According to a report in the St. Louis Post-Dispatch, several years ago Holtmann made the day of a salesman at Byerly RV in Eureka, Mo., by announcing he wanted to buy five Four Winds International 31-foot motorhomes. They listed at nearly $70,000 each, and Holtmann planned to pay the tab up front.
Holtmann said at the time: “The poor sales guy, his mouth dropped open about four times.”
A personal tragedy had inspired the purchase. Four loved ones had been killed in a traffic accident, and Holtmann, who is 59 and a retired corporate vice president, decided life was too short to waste.
“Between the kids and grandkids, there’s 20 of us now,” Holtmann said. “We just got back last month from a trip to Kansas, Colorado Springs, New Mexico and Oklahoma City. We all have CBs and we caravan, one behind the other.”

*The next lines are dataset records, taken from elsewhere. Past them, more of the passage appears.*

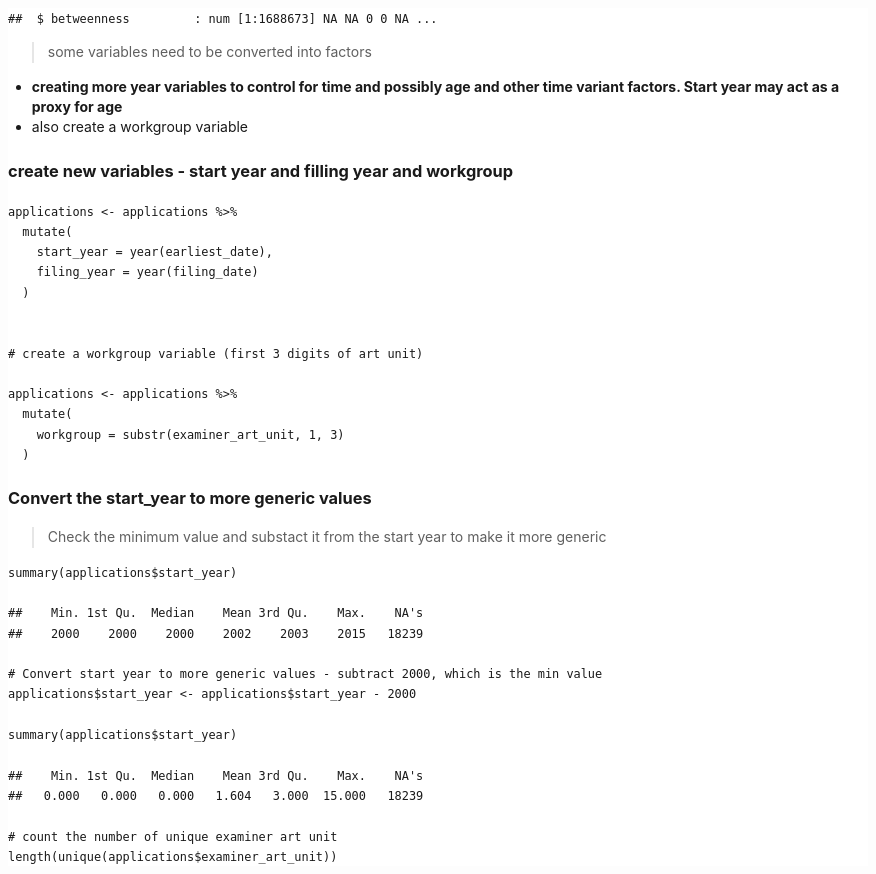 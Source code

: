     ##  $ betweenness         : num [1:1688673] NA NA 0 0 NA ...


> some variables need to be converted into factors



- **creating more year variables to control for time and possibly age and other time variant factors. Start year may act as a proxy for age**
- also create a workgroup variable

###  create new variables - start year and filling year and workgroup


    applications <- applications %>%
      mutate(
        start_year = year(earliest_date),
        filing_year = year(filing_date)
      )


    # create a workgroup variable (first 3 digits of art unit)

    applications <- applications %>%
      mutate(
        workgroup = substr(examiner_art_unit, 1, 3)
      )

### Convert the start\_year to more generic values
> Check the minimum value and substact it from the start year to make it more generic

    summary(applications$start_year)

    ##    Min. 1st Qu.  Median    Mean 3rd Qu.    Max.    NA's 
    ##    2000    2000    2000    2002    2003    2015   18239

    # Convert start year to more generic values - subtract 2000, which is the min value
    applications$start_year <- applications$start_year - 2000

    summary(applications$start_year)

    ##    Min. 1st Qu.  Median    Mean 3rd Qu.    Max.    NA's 
    ##   0.000   0.000   0.000   1.604   3.000  15.000   18239

    # count the number of unique examiner art unit
    length(unique(applications$examiner_art_unit))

The year before, the caravan headed through Indiana to Gettysburg, Niagara Falls, New York and back.
“Each kid takes a turn and plans a 10-day jaunt to places they think everybody would like,” Holtmann explained. “We get in and go. I wouldn’t change it for the world.”

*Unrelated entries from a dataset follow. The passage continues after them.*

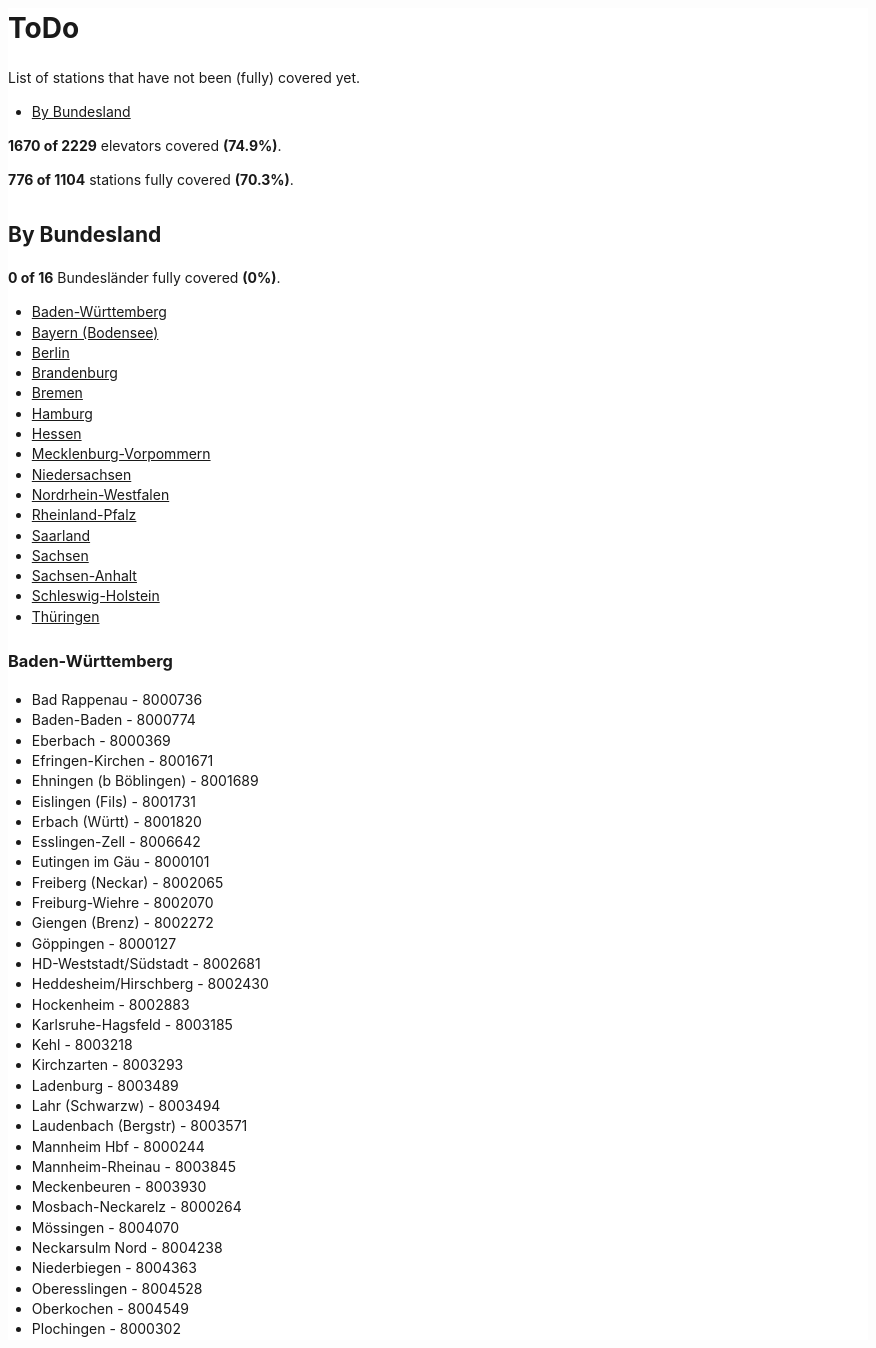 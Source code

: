 # ToDo

List of stations that have not been (fully) covered yet.

- [By Bundesland](#by-bundesland)

**1670 of 2229** elevators covered **(74.9%)**.

**776 of 1104** stations fully covered **(70.3%)**.

## By Bundesland

**0 of 16** Bundesländer fully covered **(0%)**.
- [Baden-Württemberg](#baden-württemberg)
- [Bayern (Bodensee)](#bayern-bodensee)
- [Berlin](#berlin)
- [Brandenburg](#brandenburg)
- [Bremen](#bremen)
- [Hamburg](#hamburg)
- [Hessen](#hessen)
- [Mecklenburg-Vorpommern](#mecklenburg-vorpommern)
- [Niedersachsen](#niedersachsen)
- [Nordrhein-Westfalen](#nordrhein-westfalen)
- [Rheinland-Pfalz](#rheinland-pfalz)
- [Saarland](#saarland)
- [Sachsen](#sachsen)
- [Sachsen-Anhalt](#sachsen-anhalt)
- [Schleswig-Holstein](#schleswig-holstein)
- [Thüringen](#thüringen)

### Baden-Württemberg

- Bad Rappenau - 8000736
- Baden-Baden - 8000774
- Eberbach - 8000369
- Efringen-Kirchen - 8001671
- Ehningen (b Böblingen) - 8001689
- Eislingen (Fils) - 8001731
- Erbach (Württ) - 8001820
- Esslingen-Zell - 8006642
- Eutingen im Gäu - 8000101
- Freiberg (Neckar) - 8002065
- Freiburg-Wiehre - 8002070
- Giengen (Brenz) - 8002272
- Göppingen - 8000127
- HD-Weststadt/Südstadt - 8002681
- Heddesheim/Hirschberg - 8002430
- Hockenheim - 8002883
- Karlsruhe-Hagsfeld - 8003185
- Kehl - 8003218
- Kirchzarten - 8003293
- Ladenburg - 8003489
- Lahr (Schwarzw) - 8003494
- Laudenbach (Bergstr) - 8003571
- Mannheim Hbf - 8000244
- Mannheim-Rheinau - 8003845
- Meckenbeuren - 8003930
- Mosbach-Neckarelz - 8000264
- Mössingen - 8004070
- Neckarsulm Nord - 8004238
- Niederbiegen - 8004363
- Oberesslingen - 8004528
- Oberkochen - 8004549
- Plochingen - 8000302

Obviously, traveling by motorhome has gotten more expensive in recent months. Holtmann said he never bothered calculating the exact mileage the coaches get, but figures it’s “between 10 and 11 miles to the gallon.”

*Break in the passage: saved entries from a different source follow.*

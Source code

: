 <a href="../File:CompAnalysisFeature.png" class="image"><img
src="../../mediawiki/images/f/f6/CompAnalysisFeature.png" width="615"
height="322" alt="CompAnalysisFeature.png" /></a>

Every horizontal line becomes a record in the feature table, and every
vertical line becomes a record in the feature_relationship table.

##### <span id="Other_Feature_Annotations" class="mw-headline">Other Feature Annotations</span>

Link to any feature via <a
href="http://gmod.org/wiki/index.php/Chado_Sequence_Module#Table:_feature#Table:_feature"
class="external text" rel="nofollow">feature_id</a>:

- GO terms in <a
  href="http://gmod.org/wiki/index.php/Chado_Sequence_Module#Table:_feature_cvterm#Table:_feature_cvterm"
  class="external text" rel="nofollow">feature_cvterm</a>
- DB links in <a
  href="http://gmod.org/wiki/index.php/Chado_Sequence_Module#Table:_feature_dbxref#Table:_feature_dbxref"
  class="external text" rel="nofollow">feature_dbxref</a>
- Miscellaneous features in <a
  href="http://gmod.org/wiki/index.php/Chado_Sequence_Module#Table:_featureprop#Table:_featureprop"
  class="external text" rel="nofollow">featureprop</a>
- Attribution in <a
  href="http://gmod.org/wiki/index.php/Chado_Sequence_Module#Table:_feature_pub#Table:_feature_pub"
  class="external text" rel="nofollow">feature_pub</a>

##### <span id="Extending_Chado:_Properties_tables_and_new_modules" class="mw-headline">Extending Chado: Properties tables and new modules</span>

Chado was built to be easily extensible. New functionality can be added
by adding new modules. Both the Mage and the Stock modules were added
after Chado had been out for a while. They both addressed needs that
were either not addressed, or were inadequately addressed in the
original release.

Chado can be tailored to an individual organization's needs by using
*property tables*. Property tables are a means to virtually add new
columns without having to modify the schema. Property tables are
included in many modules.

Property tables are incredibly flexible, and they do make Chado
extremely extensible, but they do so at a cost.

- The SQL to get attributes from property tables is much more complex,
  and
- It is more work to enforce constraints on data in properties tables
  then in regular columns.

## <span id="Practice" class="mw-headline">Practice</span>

The homes have 35-gallon fuel tanks, Holtmann said, which have to be filled when three-quarters empty. When only a quarter tank is left, the generator that powers the air-conditioning and refrigerator kicks off to conserve fuel.
“The most we paid this last trip was $3.38 a gallon in New Mexico,” Holtmann said. “The kids were laughing because the most we paid on our first trip was $1.80 gallon.”
The pump usually stops rolling at about $120 or $130 – times five, of course – at current gas prices, Holtmann said.
“It gets your attention,” he added. “The gas stations love us.”
Still, Holtmann said his family saves money in the long run by traveling via motorhome.
“Hotel rooms, obviously, would be the biggest item – we stay mostly in KOAs,” he said. “Sometimes we’ll do a restaurant, but we do most of our own cooking.”
If gasoline prices stay in the $3 range, or go higher, Holtmann said the family may shorten some of the excursions to make up the cost difference.
“We may do one less stop because of the couple hundred extra bucks in fuel costs,” he said. “Do one less attraction.”
But fuel prices be damned, the Holtmann caravan will continue to rumble.
“The gain far outweighs the cost in terms of family and grandkids,” Holtmann said. “Every trip, there’s something that stands out. That’s what it’s all about, building memories. We get to see the United States, and spend time together.”